Take the line that has "We will need" and all the lines that come after it in the records, and write them out again exactly. Add no other line.

================

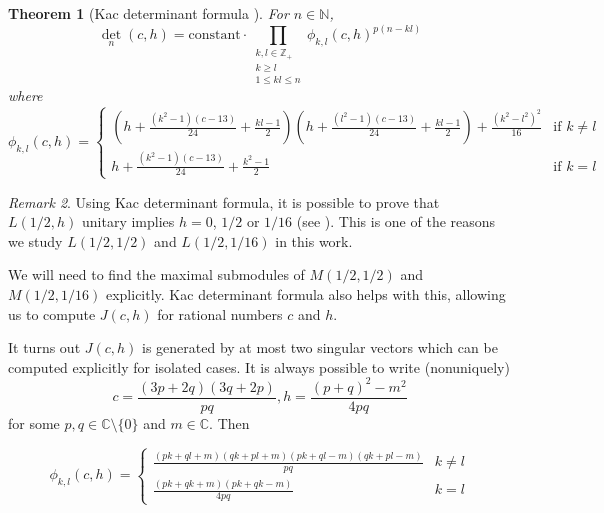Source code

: \documentclass[a4paper, 12pt, reqno]{amsart}
\newtheorem{theorem}{Theorem}[subsection]
\theoremstyle{remark}
\newtheorem{remark}[theorem]{Remark}
\numberwithin{equation}{subsection}
\begin{document}
\begin{theorem}[Kac determinant formula {\cite[Theorem 4.2]{iohara_representation_2011}}]
  \label{thr:28}
  For $n \in \mathbb{N}$,
  \begin{equation*}
    \textstyle\det_n(c, h) = \displaystyle\text{constant}\cdot \prod_{\substack{k, l \in \mathbb{Z}_+\\k \ge l\\ 1 \le kl \le n}} \phi_{k, l}(c, h)^{p(n - kl)}
  \end{equation*}
  where
  \begin{equation*}
    \phi_{k, l}(c, h)=
    \begin{cases}
      (h + \frac{(k^2 - 1)(c - 13)}{24} + \frac{kl - 1}{2})(h + \frac{(l^2 - 1)(c - 13)}{24} + \frac{kl - 1}{2}) + \frac{(k^2 - l^2)^2}{16} & \text{if }k \neq l\\
      h + \frac{(k^2 - 1)(c - 13)}{24} + \frac{k^2 - 1}{2} & \text{if }k = l
    \end{cases}
  \end{equation*}
\end{theorem}

\begin{remark}
  \label{rmk:23}
  Using Kac determinant formula, it is possible to prove that $L(1/2, h)$ unitary implies $h = 0$, $1/2$ or $1/16$ (see \cite[\S3]{kac_bombay_2013}).
  This is one of the reasons we study $L(1/2, 1/2)$ and $L(1/2, 1/16)$ in this work.
\end{remark}

We will need to find the maximal submodules of $M(1/2, 1/2)$ and $M(1/2, 1/16)$ explicitly.
Kac determinant formula also helps with this, allowing us to compute $J(c, h)$ for rational numbers $c$ and $h$.

It turns out $J(c, h)$ is generated by at most two singular vectors which can be computed explicitly for isolated cases.
It is always possible to write (nonuniquely)
\begin{equation*}
  c = \frac{(3p + 2q)(3q + 2p)}{pq}, h = \frac{(p + q)^2 - m^2}{4pq}
\end{equation*}
for some $p,q\in \mathbb{C}\setminus\{0\}$ and $m\in \mathbb{C}$.
Then

\begin{equation*}
  \phi_{k, l}(c, h) =
  \begin{cases}
    \frac{(pk + ql + m)(qk + pl + m)(pk + ql - m)(qk + pl - m)}{pq} & k \neq l\\
    \frac{(pk + qk + m)(pk + qk - m)}{4pq} & k = l
  \end{cases}
\end{equation*}
\end{document}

================

### Expected output
We will need to find the maximal submodules of $M(1/2, 1/2)$ and $M(1/2, 1/16)$ explicitly.
Kac determinant formula also helps with this, allowing us to compute $J(c, h)$ for rational numbers $c$ and $h$.

It turns out $J(c, h)$ is generated by at most two singular vectors which can be computed explicitly for isolated cases.
It is always possible to write (nonuniquely)
\begin{equation*}
  c = \frac{(3p + 2q)(3q + 2p)}{pq}, h = \frac{(p + q)^2 - m^2}{4pq}
\end{equation*}
for some $p,q\in \mathbb{C}\setminus\{0\}$ and $m\in \mathbb{C}$.
Then

\begin{equation*}
  \phi_{k, l}(c, h) =
  \begin{cases}
    \frac{(pk + ql + m)(qk + pl + m)(pk + ql - m)(qk + pl - m)}{pq} & k \neq l\\
    \frac{(pk + qk + m)(pk + qk - m)}{4pq} & k = l
  \end{cases}
\end{equation*}
\end{document}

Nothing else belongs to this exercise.